[Collected data]
○ ○ ○

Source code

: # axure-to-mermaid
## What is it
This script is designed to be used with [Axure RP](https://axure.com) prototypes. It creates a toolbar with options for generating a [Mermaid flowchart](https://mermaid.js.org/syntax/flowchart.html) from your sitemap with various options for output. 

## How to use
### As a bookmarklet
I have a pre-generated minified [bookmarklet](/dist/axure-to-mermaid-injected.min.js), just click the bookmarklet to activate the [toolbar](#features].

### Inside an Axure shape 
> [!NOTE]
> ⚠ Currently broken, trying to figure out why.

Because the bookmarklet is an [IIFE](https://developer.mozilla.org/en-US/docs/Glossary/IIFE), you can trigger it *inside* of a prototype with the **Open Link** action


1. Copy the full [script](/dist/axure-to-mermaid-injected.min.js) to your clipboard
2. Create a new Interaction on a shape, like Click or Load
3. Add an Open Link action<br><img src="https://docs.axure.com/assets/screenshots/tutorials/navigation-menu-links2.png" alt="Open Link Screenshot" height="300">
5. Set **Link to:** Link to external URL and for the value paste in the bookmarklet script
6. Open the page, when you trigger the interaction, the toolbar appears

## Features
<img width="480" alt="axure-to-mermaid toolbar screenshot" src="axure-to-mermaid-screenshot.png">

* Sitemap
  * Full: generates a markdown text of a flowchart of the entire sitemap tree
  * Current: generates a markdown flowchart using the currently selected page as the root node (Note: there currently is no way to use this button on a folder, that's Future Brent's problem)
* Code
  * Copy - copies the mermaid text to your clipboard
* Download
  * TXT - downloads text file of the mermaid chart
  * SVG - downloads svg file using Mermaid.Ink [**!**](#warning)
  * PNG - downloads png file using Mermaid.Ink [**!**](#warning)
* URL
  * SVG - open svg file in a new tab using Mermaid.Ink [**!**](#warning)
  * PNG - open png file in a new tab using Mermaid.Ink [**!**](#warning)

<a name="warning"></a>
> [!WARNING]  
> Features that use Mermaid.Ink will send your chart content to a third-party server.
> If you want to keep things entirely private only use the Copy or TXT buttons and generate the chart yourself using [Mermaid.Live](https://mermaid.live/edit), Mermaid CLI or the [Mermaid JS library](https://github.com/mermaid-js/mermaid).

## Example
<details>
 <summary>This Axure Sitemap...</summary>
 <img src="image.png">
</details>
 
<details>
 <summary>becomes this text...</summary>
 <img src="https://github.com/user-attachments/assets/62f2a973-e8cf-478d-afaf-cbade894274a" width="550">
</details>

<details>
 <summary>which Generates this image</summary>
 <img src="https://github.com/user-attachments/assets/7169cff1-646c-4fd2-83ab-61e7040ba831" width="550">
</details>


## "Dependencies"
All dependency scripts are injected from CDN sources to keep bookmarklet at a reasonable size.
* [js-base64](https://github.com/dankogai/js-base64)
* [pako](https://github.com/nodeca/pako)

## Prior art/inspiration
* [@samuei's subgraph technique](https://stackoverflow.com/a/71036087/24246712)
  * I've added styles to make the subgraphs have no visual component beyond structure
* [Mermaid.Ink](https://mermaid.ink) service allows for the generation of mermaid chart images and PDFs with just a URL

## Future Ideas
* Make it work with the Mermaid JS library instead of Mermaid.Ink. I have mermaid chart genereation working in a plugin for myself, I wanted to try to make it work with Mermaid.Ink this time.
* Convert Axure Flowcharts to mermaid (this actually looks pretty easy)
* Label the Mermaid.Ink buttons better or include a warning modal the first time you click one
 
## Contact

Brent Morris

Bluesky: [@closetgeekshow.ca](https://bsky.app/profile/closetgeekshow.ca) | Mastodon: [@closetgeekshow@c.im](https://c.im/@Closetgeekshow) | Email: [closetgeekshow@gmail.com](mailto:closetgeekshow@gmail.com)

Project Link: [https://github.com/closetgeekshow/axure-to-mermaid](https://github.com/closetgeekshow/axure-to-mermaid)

○ ○ ○

_YOUR ASSIGNMENT_
The entries are to be duplicated exactly, with nothing changed.

_EXERCISE OUTPUT_
Source code

: # axure-to-mermaid
## What is it
This script is designed to be used with [Axure RP](https://axure.com) prototypes. It creates a toolbar with options for generating a [Mermaid flowchart](https://mermaid.js.org/syntax/flowchart.html) from your sitemap with various options for output. 

## How to use
### As a bookmarklet
I have a pre-generated minified [bookmarklet](/dist/axure-to-mermaid-injected.min.js), just click the bookmarklet to activate the [toolbar](#features].

### Inside an Axure shape 
> [!NOTE]
> ⚠ Currently broken, trying to figure out why.

Because the bookmarklet is an [IIFE](https://developer.mozilla.org/en-US/docs/Glossary/IIFE), you can trigger it *inside* of a prototype with the **Open Link** action


1. Copy the full [script](/dist/axure-to-mermaid-injected.min.js) to your clipboard
2. Create a new Interaction on a shape, like Click or Load
3. Add an Open Link action<br><img src="https://docs.axure.com/assets/screenshots/tutorials/navigation-menu-links2.png" alt="Open Link Screenshot" height="300">
5. Set **Link to:** Link to external URL and for the value paste in the bookmarklet script
6. Open the page, when you trigger the interaction, the toolbar appears

## Features
<img width="480" alt="axure-to-mermaid toolbar screenshot" src="axure-to-mermaid-screenshot.png">

* Sitemap
  * Full: generates a markdown text of a flowchart of the entire sitemap tree
  * Current: generates a markdown flowchart using the currently selected page as the root node (Note: there currently is no way to use this button on a folder, that's Future Brent's problem)
* Code
  * Copy - copies the mermaid text to your clipboard
* Download
  * TXT - downloads text file of the mermaid chart
  * SVG - downloads svg file using Mermaid.Ink [**!**](#warning)
  * PNG - downloads png file using Mermaid.Ink [**!**](#warning)
* URL
  * SVG - open svg file in a new tab using Mermaid.Ink [**!**](#warning)
  * PNG - open png file in a new tab using Mermaid.Ink [**!**](#warning)

<a name="warning"></a>
> [!WARNING]  
> Features that use Mermaid.Ink will send your chart content to a third-party server.
> If you want to keep things entirely private only use the Copy or TXT buttons and generate the chart yourself using [Mermaid.Live](https://mermaid.live/edit), Mermaid CLI or the [Mermaid JS library](https://github.com/mermaid-js/mermaid).

## Example
<details>
 <summary>This Axure Sitemap...</summary>
 <img src="image.png">
</details>
 
<details>
 <summary>becomes this text...</summary>
 <img src="https://github.com/user-attachments/assets/62f2a973-e8cf-478d-afaf-cbade894274a" width="550">
</details>

<details>
 <summary>which Generates this image</summary>
 <img src="https://github.com/user-attachments/assets/7169cff1-646c-4fd2-83ab-61e7040ba831" width="550">
</details>


## "Dependencies"
All dependency scripts are injected from CDN sources to keep bookmarklet at a reasonable size.
* [js-base64](https://github.com/dankogai/js-base64)
* [pako](https://github.com/nodeca/pako)

## Prior art/inspiration
* [@samuei's subgraph technique](https://stackoverflow.com/a/71036087/24246712)
  * I've added styles to make the subgraphs have no visual component beyond structure
* [Mermaid.Ink](https://mermaid.ink) service allows for the generation of mermaid chart images and PDFs with just a URL

## Future Ideas
* Make it work with the Mermaid JS library instead of Mermaid.Ink. I have mermaid chart genereation working in a plugin for myself, I wanted to try to make it work with Mermaid.Ink this time.
* Convert Axure Flowcharts to mermaid (this actually looks pretty easy)
* Label the Mermaid.Ink buttons better or include a warning modal the first time you click one
 
## Contact

Brent Morris

Bluesky: [@closetgeekshow.ca](https://bsky.app/profile/closetgeekshow.ca) | Mastodon: [@closetgeekshow@c.im](https://c.im/@Closetgeekshow) | Email: [closetgeekshow@gmail.com](mailto:closetgeekshow@gmail.com)

Project Link: [https://github.com/closetgeekshow/axure-to-mermaid](https://github.com/closetgeekshow/axure-to-mermaid)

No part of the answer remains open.